Depuis, deux autres romans de
Valerio Varesi parus en France ( la collection complète des 10 enquêtes a été publié en Italie de 1998 à 2010) ont développé les enquêtes du commissaire Soneri , hélas nous sommes passés à côté de ceux ci,, et nous avons raccrochés les wagons de la saga Soneri, en ce printemps 2019 avec la sortie du 4e volet,
Les mains vides, dans lequel
Valerio Varesi nous plonge cette fois ci dans l'ambiance de la ville de Parme, dans une Parme aoûtienne et totalement étouffée par la canicule.
Dans cette ambiance entre Chandler et
Simenon, se dégage surtout celle d'une Parme en fin de règne, une ville qui tente tant bien que mal à se raccrocher à son flamboyant passé, mais qui ne parvient pas à juguler une nouvelle criminalité venue d'ailleurs, plus violente et aux yeux d'un Soneri plus que jamais désabusé, moins élégante que celle qu'il connaissait bien …

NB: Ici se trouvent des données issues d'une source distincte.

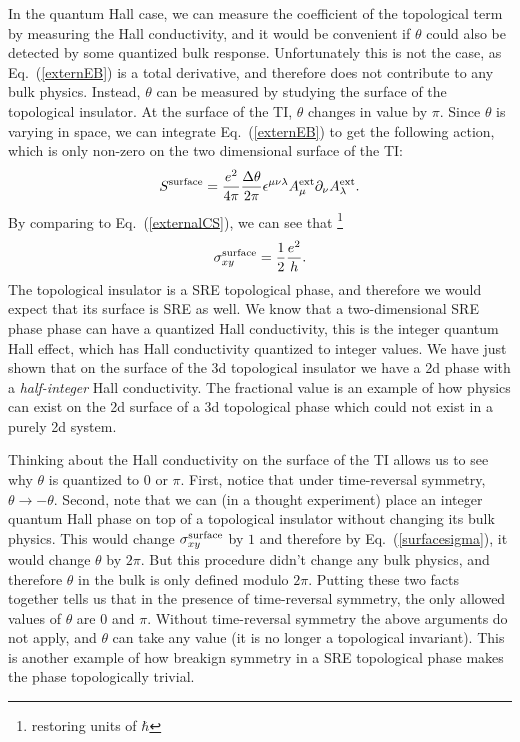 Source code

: In the quantum Hall case, we can measure the coefficient of the topological term by measuring the Hall conductivity, and it would be convenient if $\theta$ could also be detected by some quantized bulk response. Unfortunately this is not the case, as Eq.~(\ref{externEB}) is a total derivative, and therefore does not contribute to any bulk physics. Instead, $\theta$ can be measured by studying the surface of the topological insulator. At the surface of the TI, $\theta$ changes in value by $\pi$. Since $\theta$ is varying in space, we can integrate Eq.~(\ref{externEB}) to get the following action, which is only non-zero on the two dimensional surface of the TI:
\begin{equation}
S^{\rm surface}=\frac{e^2}{4\pi}\frac{\Delta\theta}{2\pi} \epsilon^{\mu\nu\lambda} A^{\rm ext}_\mu \partial_\nu A^{\rm ext}_\lambda.
\label{TIsurface}
\end{equation}
By comparing to Eq.~(\ref{externalCS}), we can see that 
\footnote{restoring units of $\hbar$}
\begin{equation}
\sigma_{xy}^{\rm surface}=\frac12\frac{e^2}{h}.
\label{surfacesigma}
\end{equation}
The topological insulator is a SRE topological phase, and therefore we would expect that its surface is SRE as well. We know that a two-dimensional SRE phase phase can have a quantized Hall conductivity, this is the integer quantum Hall effect, which has Hall conductivity quantized to integer values. We have just shown that on the surface of the 3d topological insulator we have a 2d phase with a {\em half-integer} Hall conductivity. 
The fractional value is an example of how physics can exist on the 2d surface of a 3d topological phase which could not exist in a purely 2d system.

Thinking about the Hall conductivity on the surface of the TI allows us to see why $\theta$ is quantized to $0$ or $\pi$. First, notice that under time-reversal symmetry, $\theta\rightarrow-\theta$. Second, note that we can (in a thought experiment) place an integer quantum Hall phase on top of a topological insulator without changing its bulk physics. This would change $\sigma_{xy}^{\rm surface}$ by $1$ and therefore by Eq.~(\ref{surfacesigma}), it would change $\theta$ by $2\pi$. But this procedure didn't change any bulk physics, and therefore $\theta$ in the bulk is only defined modulo $2\pi$. Putting these two facts together tells us that in the presence of time-reversal symmetry, the only allowed values of $\theta$ are $0$ and $\pi$. Without time-reversal symmetry the above arguments do not apply, and $\theta$ can take any value (it is no longer a topological invariant). This is another example of how breakign symmetry in a SRE topological phase makes the phase topologically trivial.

Dans ce Parme crépusculaire, un commerçant que l'on cherchait à intimider trouve la mort.
Mais ce qui semble le plus préoccuper le commissaire Soneri, c'est plus encore, que ce meurtre mystérieux, le vol de l'accordéon de Gondo, un musicien des rues qui joue devant le Teatro Regio, et qui pourrait bien cristalliser les symptômes du mal qui ronge la ville.
Varesi , journaliste d'investigation depuis 30 ans, n'a pas son pareil pour décrire formidablement bien ce Parme qu'il connait si bien, et son évolution au fil des décennies d'une ville prolétaire qui, certes ne connait pas la même criminalité que les villes du Sud de l'Italie - on est loin du Naples terrifiant de
Roberto Saviano mais qui doit faire face à cette criminalité financière qui voient des personnes pratiquer l'usure et piétiner allègrement le droit des pauvres gens serrés jusqu'à la corde et broyés par la précarité économique.
Au cours de son l'enquête, Soneri va être très vite confronté au problème du blanchiment de l'argent, oeuvres de grands groupes criminels venus du sud de l'Italie qui vont ternir les entreprises et le marché immobilier du Nord, entrainant dans son sillage, son cortège de corruption et de violence..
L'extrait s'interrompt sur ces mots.